| Task description |
Could the records below please be retyped exactly, with their pictures left out?

| Material for this task |
┄┄┄┄┄┄┄┄┄┄┄┄┄┄┄┄┄┄┄┄

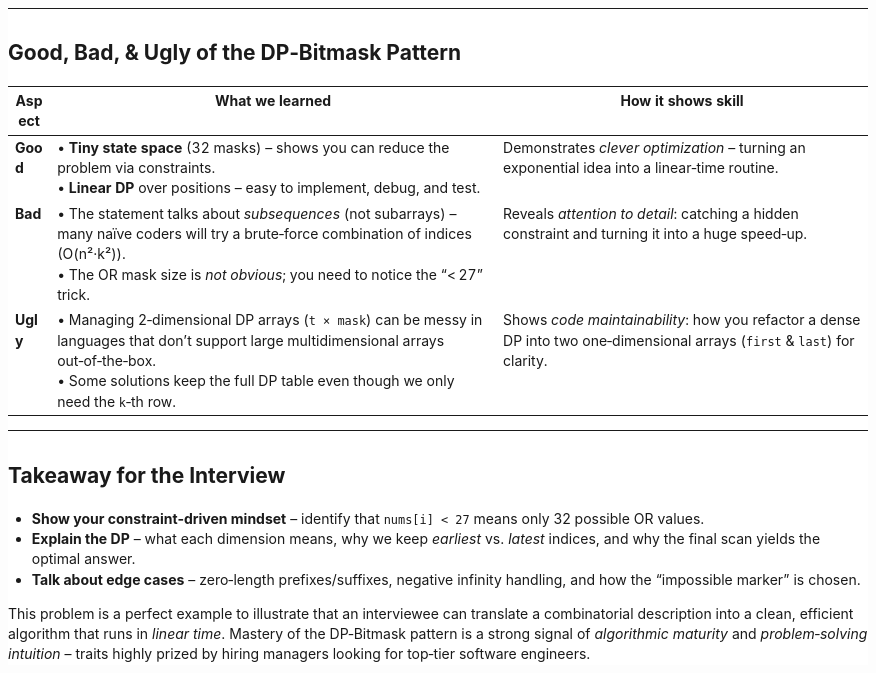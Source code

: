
 ```cpp
```

---

## Good, Bad, & Ugly of the DP‑Bitmask Pattern

| Aspect | What we learned | How it shows skill |
|--------|-----------------|-------------------|
| **Good** | • **Tiny state space** (32 masks) – shows you can reduce the problem via constraints.<br>• **Linear DP** over positions – easy to implement, debug, and test. | Demonstrates *clever optimization* – turning an exponential idea into a linear‑time routine. |
| **Bad** | • The statement talks about *subsequences* (not subarrays) – many naïve coders will try a brute‑force combination of indices (O(n²·k²)).<br>• The OR mask size is *not obvious*; you need to notice the “< 27” trick. | Reveals *attention to detail*: catching a hidden constraint and turning it into a huge speed‑up. |
| **Ugly** | • Managing 2‑dimensional DP arrays (`t × mask`) can be messy in languages that don’t support large multidimensional arrays out‑of‑the‑box.<br>• Some solutions keep the full DP table even though we only need the `k`‑th row. | Shows *code maintainability*: how you refactor a dense DP into two one‑dimensional arrays (`first` & `last`) for clarity. |

---

## Takeaway for the Interview

* **Show your constraint‑driven mindset** – identify that `nums[i] < 27` means only 32 possible OR values.  
* **Explain the DP** – what each dimension means, why we keep *earliest* vs. *latest* indices, and why the final scan yields the optimal answer.  
* **Talk about edge cases** – zero‑length prefixes/suffixes, negative infinity handling, and how the “impossible marker” is chosen.

This problem is a perfect example to illustrate that an interviewee can translate a combinatorial description into a clean, efficient algorithm that runs in *linear time*. Mastery of the DP‑Bitmask pattern is a strong signal of *algorithmic maturity* and *problem‑solving intuition* – traits highly prized by hiring managers looking for top‑tier software engineers.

┄┄┄┄┄┄┄┄┄┄┄┄┄┄┄┄┄┄┄┄

| Answer below |
Source code

:
 ```cpp
```

---

## Good, Bad, & Ugly of the DP‑Bitmask Pattern

| Aspect | What we learned | How it shows skill |
|--------|-----------------|-------------------|
| **Good** | • **Tiny state space** (32 masks) – shows you can reduce the problem via constraints.<br>• **Linear DP** over positions – easy to implement, debug, and test. | Demonstrates *clever optimization* – turning an exponential idea into a linear‑time routine. |
| **Bad** | • The statement talks about *subsequences* (not subarrays) – many naïve coders will try a brute‑force combination of indices (O(n²·k²)).<br>• The OR mask size is *not obvious*; you need to notice the “< 27” trick. | Reveals *attention to detail*: catching a hidden constraint and turning it into a huge speed‑up. |
| **Ugly** | • Managing 2‑dimensional DP arrays (`t × mask`) can be messy in languages that don’t support large multidimensional arrays out‑of‑the‑box.<br>• Some solutions keep the full DP table even though we only need the `k`‑th row. | Shows *code maintainability*: how you refactor a dense DP into two one‑dimensional arrays (`first` & `last`) for clarity. |

---

## Takeaway for the Interview

* **Show your constraint‑driven mindset** – identify that `nums[i] < 27` means only 32 possible OR values.  
* **Explain the DP** – what each dimension means, why we keep *earliest* vs. *latest* indices, and why the final scan yields the optimal answer.  
* **Talk about edge cases** – zero‑length prefixes/suffixes, negative infinity handling, and how the “impossible marker” is chosen.

This problem is a perfect example to illustrate that an interviewee can translate a combinatorial description into a clean, efficient algorithm that runs in *linear time*. Mastery of the DP‑Bitmask pattern is a strong signal of *algorithmic maturity* and *problem‑solving intuition* – traits highly prized by hiring managers looking for top‑tier software engineers.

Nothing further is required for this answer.